Premio Racconti nella Rete 2026 “Non mi aspettare per cena” di Aurora Costa
Categoria: Premio Racconti nella Rete 2026Quella mattina, mentre prendevo al bar il solito espresso macchiato, ho pensato di scriverti una lettera. Forse colpito dall’articolo del giornale che leggevo e che diceva che ormai i giovani non scrivono più lettere; anzi, non scrivono proprio più, ma fanno fare tutto all’intelligenza artificiale. E allora ho pensato, con amarezza, che in fondo non ti ho mai scritto una lettera, perché vedi, noi ingegneri non siamo fatti per le parole, che sono territorio sconosciuto per chi, come me, è avvezzo ai calcoli.
Però, a pensarci, ti scriverei questa lettera mentre guido verso casa, il momento migliore della giornata, pensando a quando, entrando dalla porta, mi verrai incontro come sempre, con quel vecchio grembiule di tela, la mia camicia arrotolata fin sopra i gomiti, i capelli sempre arruffati, tenuti su con una matita, e mi stamperai un bacio deciso ma sfuggente, come a dire «il resto dopo», cercando di non lasciare le impronte delle tue dita sporche di argilla sulla mia giacca, e ti immergerai nuovamente nelle tue passioni.
Ti direi che ricordo vividamente il giorno in cui ci siamo conosciuti: eri dannatamente bella, e forse fin troppo giovane per uno come me, appena divorziato, con un mutuo da pagare di una casa in cui non vivevo più e un’altra da cercare.

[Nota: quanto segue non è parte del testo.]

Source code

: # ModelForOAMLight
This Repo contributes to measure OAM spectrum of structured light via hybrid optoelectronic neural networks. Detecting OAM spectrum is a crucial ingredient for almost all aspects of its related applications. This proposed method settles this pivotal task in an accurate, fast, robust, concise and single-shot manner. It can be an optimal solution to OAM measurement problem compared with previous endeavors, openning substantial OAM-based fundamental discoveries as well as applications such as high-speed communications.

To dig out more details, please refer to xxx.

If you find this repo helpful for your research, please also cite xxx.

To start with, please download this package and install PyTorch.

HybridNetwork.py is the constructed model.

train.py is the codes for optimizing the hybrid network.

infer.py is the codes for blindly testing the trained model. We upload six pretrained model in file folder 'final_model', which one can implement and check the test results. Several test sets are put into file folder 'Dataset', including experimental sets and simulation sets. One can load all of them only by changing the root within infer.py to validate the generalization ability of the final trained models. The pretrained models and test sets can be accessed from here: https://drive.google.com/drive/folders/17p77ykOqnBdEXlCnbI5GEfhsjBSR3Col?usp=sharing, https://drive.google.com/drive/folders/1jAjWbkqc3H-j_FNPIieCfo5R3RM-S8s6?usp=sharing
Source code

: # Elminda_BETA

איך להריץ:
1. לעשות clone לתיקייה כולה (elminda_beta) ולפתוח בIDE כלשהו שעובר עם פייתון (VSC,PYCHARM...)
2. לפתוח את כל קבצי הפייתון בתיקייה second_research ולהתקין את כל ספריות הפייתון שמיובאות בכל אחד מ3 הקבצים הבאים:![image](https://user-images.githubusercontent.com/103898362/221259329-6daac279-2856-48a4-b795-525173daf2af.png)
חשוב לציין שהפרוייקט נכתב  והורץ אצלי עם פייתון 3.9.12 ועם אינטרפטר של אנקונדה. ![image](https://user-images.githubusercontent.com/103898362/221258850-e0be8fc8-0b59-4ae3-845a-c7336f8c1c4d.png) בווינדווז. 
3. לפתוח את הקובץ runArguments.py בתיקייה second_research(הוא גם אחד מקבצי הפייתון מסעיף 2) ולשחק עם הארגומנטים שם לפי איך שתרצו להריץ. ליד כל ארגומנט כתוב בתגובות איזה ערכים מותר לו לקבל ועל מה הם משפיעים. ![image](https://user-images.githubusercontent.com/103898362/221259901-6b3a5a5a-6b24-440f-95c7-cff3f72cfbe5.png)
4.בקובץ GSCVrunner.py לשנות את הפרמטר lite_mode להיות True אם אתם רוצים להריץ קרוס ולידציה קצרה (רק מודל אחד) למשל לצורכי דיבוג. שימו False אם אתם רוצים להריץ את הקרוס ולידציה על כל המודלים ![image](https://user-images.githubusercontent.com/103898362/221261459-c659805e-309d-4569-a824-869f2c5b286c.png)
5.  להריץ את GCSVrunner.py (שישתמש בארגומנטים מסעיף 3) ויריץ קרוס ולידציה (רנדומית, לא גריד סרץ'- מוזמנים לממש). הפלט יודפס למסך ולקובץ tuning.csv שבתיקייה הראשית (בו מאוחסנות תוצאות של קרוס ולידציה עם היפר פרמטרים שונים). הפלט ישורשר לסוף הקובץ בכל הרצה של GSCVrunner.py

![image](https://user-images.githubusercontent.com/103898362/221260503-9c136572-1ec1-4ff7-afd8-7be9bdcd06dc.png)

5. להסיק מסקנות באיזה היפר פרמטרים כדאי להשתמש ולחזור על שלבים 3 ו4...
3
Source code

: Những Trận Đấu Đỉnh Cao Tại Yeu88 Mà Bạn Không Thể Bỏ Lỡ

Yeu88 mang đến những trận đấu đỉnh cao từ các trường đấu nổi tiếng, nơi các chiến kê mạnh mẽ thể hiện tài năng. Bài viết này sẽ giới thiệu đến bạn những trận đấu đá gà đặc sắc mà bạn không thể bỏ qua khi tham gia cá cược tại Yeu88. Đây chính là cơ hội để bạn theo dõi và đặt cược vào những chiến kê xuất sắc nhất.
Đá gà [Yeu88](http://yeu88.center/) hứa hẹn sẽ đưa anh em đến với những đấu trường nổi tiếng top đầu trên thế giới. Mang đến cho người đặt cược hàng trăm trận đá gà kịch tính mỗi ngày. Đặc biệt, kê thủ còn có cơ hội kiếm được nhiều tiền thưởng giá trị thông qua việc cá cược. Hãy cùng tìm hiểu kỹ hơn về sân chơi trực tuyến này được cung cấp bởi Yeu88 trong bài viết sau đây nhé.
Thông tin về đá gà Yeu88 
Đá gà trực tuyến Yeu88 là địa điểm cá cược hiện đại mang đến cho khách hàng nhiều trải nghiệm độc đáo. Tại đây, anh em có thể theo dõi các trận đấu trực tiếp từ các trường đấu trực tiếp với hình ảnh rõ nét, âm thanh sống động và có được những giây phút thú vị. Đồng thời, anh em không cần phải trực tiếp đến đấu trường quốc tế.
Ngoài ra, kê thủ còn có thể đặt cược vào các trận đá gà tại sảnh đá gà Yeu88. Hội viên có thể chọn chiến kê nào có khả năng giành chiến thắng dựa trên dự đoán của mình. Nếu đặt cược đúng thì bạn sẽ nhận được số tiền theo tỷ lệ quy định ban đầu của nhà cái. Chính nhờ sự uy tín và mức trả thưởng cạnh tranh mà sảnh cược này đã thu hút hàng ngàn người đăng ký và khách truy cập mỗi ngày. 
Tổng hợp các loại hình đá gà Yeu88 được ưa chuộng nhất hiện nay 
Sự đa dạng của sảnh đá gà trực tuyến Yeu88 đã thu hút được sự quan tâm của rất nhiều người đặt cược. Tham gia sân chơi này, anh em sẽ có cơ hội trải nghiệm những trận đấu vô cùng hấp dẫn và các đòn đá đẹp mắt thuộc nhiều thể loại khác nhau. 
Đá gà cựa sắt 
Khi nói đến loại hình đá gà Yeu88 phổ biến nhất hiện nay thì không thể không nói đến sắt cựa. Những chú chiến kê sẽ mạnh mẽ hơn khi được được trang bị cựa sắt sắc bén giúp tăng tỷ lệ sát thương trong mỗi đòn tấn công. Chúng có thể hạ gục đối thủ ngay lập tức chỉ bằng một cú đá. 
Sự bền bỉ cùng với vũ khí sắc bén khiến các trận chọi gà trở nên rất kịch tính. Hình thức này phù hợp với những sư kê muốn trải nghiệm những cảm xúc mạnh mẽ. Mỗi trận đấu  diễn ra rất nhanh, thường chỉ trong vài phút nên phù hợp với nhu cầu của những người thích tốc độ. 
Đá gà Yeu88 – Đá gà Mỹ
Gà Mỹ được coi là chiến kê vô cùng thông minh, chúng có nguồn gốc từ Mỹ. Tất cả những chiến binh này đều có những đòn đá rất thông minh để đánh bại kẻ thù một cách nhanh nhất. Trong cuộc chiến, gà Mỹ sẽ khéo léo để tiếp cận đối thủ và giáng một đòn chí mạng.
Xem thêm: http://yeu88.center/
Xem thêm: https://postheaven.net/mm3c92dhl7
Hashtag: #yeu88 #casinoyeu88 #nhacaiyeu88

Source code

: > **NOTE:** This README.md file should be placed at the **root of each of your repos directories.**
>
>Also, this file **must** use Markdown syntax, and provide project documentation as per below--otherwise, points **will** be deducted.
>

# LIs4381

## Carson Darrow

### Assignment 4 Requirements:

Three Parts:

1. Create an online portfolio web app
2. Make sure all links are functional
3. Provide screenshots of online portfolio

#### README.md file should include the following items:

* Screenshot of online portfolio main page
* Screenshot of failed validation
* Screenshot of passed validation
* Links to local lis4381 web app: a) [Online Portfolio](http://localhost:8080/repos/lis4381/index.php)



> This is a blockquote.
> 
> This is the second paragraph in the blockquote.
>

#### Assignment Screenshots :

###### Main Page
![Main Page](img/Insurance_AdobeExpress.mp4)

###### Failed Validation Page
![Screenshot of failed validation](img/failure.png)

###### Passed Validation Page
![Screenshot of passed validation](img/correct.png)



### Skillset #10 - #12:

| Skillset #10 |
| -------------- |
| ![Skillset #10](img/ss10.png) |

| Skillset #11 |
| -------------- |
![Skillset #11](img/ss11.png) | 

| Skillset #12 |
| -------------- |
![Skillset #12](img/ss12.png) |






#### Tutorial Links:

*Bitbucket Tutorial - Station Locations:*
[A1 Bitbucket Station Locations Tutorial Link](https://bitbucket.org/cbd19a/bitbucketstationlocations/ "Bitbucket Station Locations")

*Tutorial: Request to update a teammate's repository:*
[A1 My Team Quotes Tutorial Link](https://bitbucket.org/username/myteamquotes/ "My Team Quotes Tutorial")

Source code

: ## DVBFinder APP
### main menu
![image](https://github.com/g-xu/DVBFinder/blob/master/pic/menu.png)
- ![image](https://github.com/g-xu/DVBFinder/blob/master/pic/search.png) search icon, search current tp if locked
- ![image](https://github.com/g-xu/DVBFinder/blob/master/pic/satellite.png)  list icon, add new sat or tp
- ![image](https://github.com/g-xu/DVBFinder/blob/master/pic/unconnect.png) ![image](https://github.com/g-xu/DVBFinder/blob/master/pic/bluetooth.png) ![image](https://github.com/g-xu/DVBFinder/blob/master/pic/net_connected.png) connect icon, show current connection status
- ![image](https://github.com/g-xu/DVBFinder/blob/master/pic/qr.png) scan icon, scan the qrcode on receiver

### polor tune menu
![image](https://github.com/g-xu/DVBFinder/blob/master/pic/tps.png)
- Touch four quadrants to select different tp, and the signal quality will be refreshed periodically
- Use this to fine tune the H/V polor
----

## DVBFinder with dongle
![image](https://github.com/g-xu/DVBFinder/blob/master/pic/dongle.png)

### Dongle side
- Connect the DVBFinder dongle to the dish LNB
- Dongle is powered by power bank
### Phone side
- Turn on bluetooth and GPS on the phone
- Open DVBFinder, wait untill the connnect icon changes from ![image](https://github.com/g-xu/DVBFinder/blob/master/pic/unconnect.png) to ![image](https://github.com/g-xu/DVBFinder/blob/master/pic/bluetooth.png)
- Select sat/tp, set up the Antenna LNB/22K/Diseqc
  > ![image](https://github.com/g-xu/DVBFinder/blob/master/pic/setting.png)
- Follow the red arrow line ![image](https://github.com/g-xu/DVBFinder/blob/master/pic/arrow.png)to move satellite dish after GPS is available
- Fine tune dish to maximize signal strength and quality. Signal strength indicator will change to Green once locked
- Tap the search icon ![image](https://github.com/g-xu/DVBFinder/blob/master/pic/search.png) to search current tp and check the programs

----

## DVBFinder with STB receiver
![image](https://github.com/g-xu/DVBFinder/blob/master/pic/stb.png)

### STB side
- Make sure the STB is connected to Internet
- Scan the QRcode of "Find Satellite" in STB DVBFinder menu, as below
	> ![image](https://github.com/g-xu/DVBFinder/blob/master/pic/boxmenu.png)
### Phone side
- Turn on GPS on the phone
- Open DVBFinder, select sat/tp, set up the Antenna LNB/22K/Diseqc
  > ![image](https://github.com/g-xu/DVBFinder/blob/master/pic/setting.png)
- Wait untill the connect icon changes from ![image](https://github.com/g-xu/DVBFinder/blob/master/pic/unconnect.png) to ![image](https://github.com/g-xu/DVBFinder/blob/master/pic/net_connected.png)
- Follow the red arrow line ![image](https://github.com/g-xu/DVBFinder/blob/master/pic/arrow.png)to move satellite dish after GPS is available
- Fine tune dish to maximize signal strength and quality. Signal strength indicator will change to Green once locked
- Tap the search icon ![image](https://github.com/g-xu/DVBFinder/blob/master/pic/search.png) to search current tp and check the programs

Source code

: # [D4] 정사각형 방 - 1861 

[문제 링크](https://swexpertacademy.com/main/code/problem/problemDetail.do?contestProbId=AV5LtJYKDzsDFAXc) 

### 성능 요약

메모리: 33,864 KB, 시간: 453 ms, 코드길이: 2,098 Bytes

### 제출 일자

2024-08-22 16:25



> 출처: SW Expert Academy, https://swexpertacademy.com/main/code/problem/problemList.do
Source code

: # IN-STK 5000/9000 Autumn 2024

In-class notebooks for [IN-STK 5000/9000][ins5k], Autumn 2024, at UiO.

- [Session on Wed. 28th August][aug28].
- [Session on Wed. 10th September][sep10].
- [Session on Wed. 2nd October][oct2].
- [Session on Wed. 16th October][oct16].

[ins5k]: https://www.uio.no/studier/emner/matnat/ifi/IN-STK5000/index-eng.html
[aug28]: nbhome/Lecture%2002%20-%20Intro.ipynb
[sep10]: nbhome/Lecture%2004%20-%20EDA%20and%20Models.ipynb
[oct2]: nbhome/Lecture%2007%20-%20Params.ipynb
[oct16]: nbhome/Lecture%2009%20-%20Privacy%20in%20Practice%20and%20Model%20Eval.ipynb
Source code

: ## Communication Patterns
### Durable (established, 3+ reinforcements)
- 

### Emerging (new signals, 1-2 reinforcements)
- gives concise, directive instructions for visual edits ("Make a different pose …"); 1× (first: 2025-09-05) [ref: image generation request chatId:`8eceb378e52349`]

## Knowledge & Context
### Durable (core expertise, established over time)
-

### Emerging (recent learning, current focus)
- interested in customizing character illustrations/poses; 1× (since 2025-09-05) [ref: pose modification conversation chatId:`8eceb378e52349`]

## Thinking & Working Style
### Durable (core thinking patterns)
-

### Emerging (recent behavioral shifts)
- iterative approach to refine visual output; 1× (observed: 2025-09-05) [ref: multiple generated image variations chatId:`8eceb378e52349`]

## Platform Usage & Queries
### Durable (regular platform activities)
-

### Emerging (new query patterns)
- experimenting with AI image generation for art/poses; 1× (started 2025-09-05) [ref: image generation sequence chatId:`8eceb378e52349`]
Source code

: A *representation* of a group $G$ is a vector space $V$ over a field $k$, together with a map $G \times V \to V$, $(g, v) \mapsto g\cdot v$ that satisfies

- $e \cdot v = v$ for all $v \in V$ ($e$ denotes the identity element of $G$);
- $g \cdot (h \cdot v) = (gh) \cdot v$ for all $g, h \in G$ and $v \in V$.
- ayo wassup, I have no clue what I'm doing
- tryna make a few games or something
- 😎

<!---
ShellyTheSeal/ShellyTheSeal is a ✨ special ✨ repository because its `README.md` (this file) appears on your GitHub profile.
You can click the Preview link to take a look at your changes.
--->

Io, che ho sempre preferito i fast food al ménage familiare – e giuro, credo di non aver mai lavato un piatto in vita mia -, quel giorno sono entrato nel tuo negozio per comprare una tazza in ceramica.
Che cosa mi sia passato per la testa in quel momento, non lo so. Mi erano rimasti pochi spicci sul conto, ma vedi, credo di averti amata fin da subito, da quando ti ho vista di riflesso nella vetrina per la prima volta. E no, amore mio, non era di certo quella la prima volta che ti vedevo. La scuola dove insegnavo si trovava all’angolo della strada, sullo stesso marciapiede del tuo atelier. Mi ci sono voluti sei mesi prima di decidermi a varcare la porta.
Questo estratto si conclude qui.